WORK TO COMPLETE
In the records below, how many lines hold the word "ROLLBACK"? Give only the number.

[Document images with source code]
BEGIN
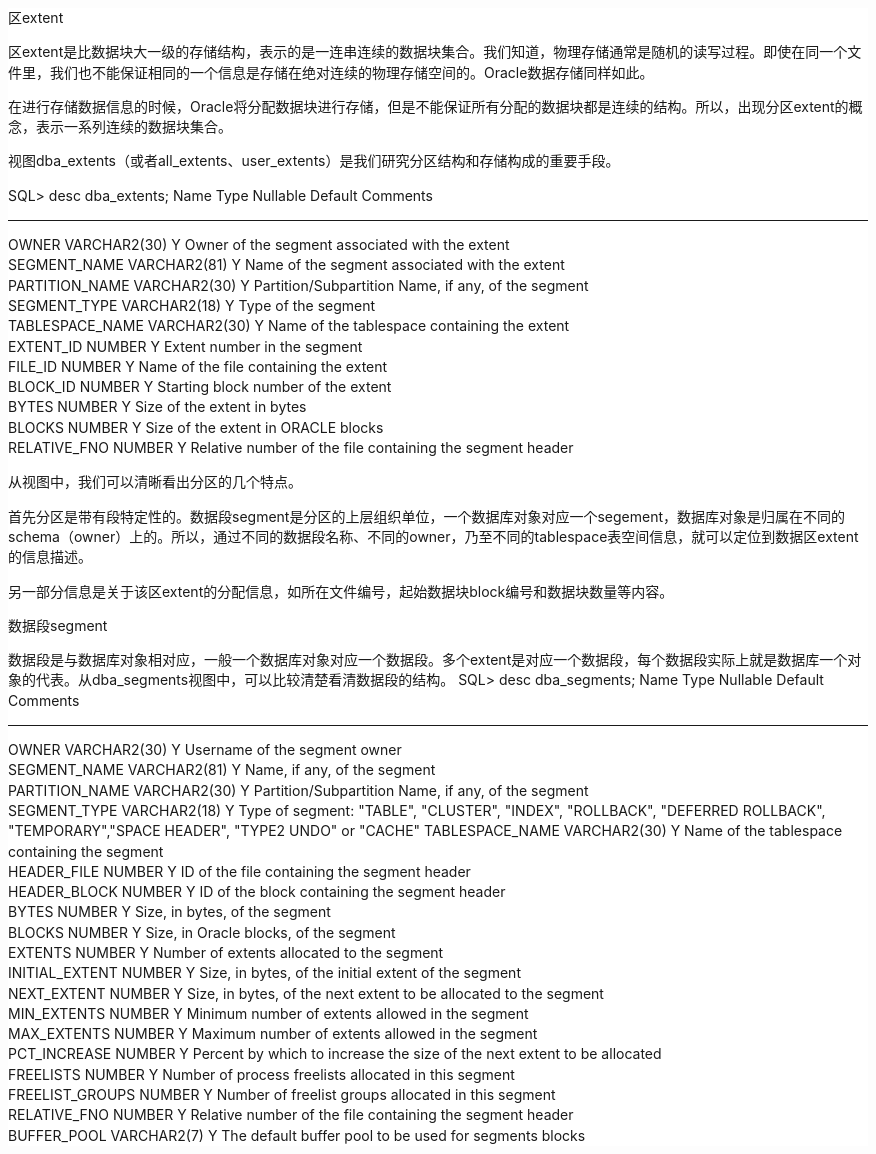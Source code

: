 区extent
 
区extent是比数据块大一级的存储结构，表示的是一连串连续的数据块集合。我们知道，物理存储通常是随机的读写过程。即使在同一个文件里，我们也不能保证相同的一个信息是存储在绝对连续的物理存储空间的。Oracle数据存储同样如此。
 
在进行存储数据信息的时候，Oracle将分配数据块进行存储，但是不能保证所有分配的数据块都是连续的结构。所以，出现分区extent的概念，表示一系列连续的数据块集合。
 
视图dba_extents（或者all_extents、user_extents）是我们研究分区结构和存储构成的重要手段。
 
SQL> desc dba_extents;
Name           Type        Nullable Default Comments                                                 
--------------- ------------ -------- ------- ---------------------------------------------------------
OWNER          VARCHAR2(30) Y        Owner of the segment associated with the extent          
SEGMENT_NAME   VARCHAR2(81) Y        Name of the segment associated with the extent           
PARTITION_NAME VARCHAR2(30) Y        Partition/Subpartition Name, if any, of the segment      
SEGMENT_TYPE   VARCHAR2(18) Y        Type of the segment                                      
TABLESPACE_NAME VARCHAR2(30) Y        Name of the tablespace containing the extent             
EXTENT_ID      NUMBER      Y        Extent number in the segment                             
FILE_ID        NUMBER      Y        Name of the file containing the extent                   
BLOCK_ID       NUMBER      Y        Starting block number of the extent                      
BYTES          NUMBER      Y        Size of the extent in bytes                              
BLOCKS         NUMBER      Y        Size of the extent in ORACLE blocks                      
RELATIVE_FNO   NUMBER      Y        Relative number of the file containing the segment header
 
从视图中，我们可以清晰看出分区的几个特点。
 
首先分区是带有段特定性的。数据段segment是分区的上层组织单位，一个数据库对象对应一个segement，数据库对象是归属在不同的schema（owner）上的。所以，通过不同的数据段名称、不同的owner，乃至不同的tablespace表空间信息，就可以定位到数据区extent的信息描述。
 
另一部分信息是关于该区extent的分配信息，如所在文件编号，起始数据块block编号和数据块数量等内容。
 
 
数据段segment
 
数据段是与数据库对象相对应，一般一个数据库对象对应一个数据段。多个extent是对应一个数据段，每个数据段实际上就是数据库一个对象的代表。从dba_segments视图中，可以比较清楚看清数据段的结构。
SQL> desc dba_segments;
Name           Type        Nullable Default Comments                                                                                                                              
--------------- ------------ -------- -------
OWNER          VARCHAR2(30) Y               Username of the segment owner                                                                                                         
SEGMENT_NAME   VARCHAR2(81) Y               Name, if any, of the segment                                                                                                          
PARTITION_NAME VARCHAR2(30) Y        Partition/Subpartition Name, if any, of the segment                                                                                   
SEGMENT_TYPE   VARCHAR2(18) Y    Type of segment: "TABLE", "CLUSTER", "INDEX", "ROLLBACK",
"DEFERRED ROLLBACK", "TEMPORARY","SPACE HEADER", "TYPE2 UNDO" or "CACHE"
TABLESPACE_NAME VARCHAR2(30) Y               Name of the tablespace containing the segment                                                                                         
HEADER_FILE    NUMBER      Y               ID of the file containing the segment header                                                                                          
HEADER_BLOCK   NUMBER      Y               ID of the block containing the segment header                                                                                         
BYTES          NUMBER      Y               Size, in bytes, of the segment                                                                                                        
BLOCKS         NUMBER      Y               Size, in Oracle blocks, of the segment                                                                                                
EXTENTS        NUMBER      Y               Number of extents allocated to the segment                                                                                            
INITIAL_EXTENT NUMBER      Y        Size, in bytes, of the initial extent of the segment                                                                                  
NEXT_EXTENT    NUMBER      Y  Size, in bytes, of the next extent to be allocated to the segment                                                                     
MIN_EXTENTS    NUMBER      Y               Minimum number of extents allowed in the segment                                                                                      
MAX_EXTENTS    NUMBER      Y               Maximum number of extents allowed in the segment                                                                                      
PCT_INCREASE   NUMBER      Y  Percent by which to increase the size of the next extent to be allocated                                                              
FREELISTS      NUMBER      Y  Number of process freelists allocated in this segment                                                                                 
FREELIST_GROUPS NUMBER      Y  Number of freelist groups allocated in this segment                                                                                   
RELATIVE_FNO   NUMBER      Y     Relative number of the file containing the segment header                                                                             
BUFFER_POOL    VARCHAR2(7) Y     The default buffer pool to be used for segments blocks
END
RESULT OF THE TASK
2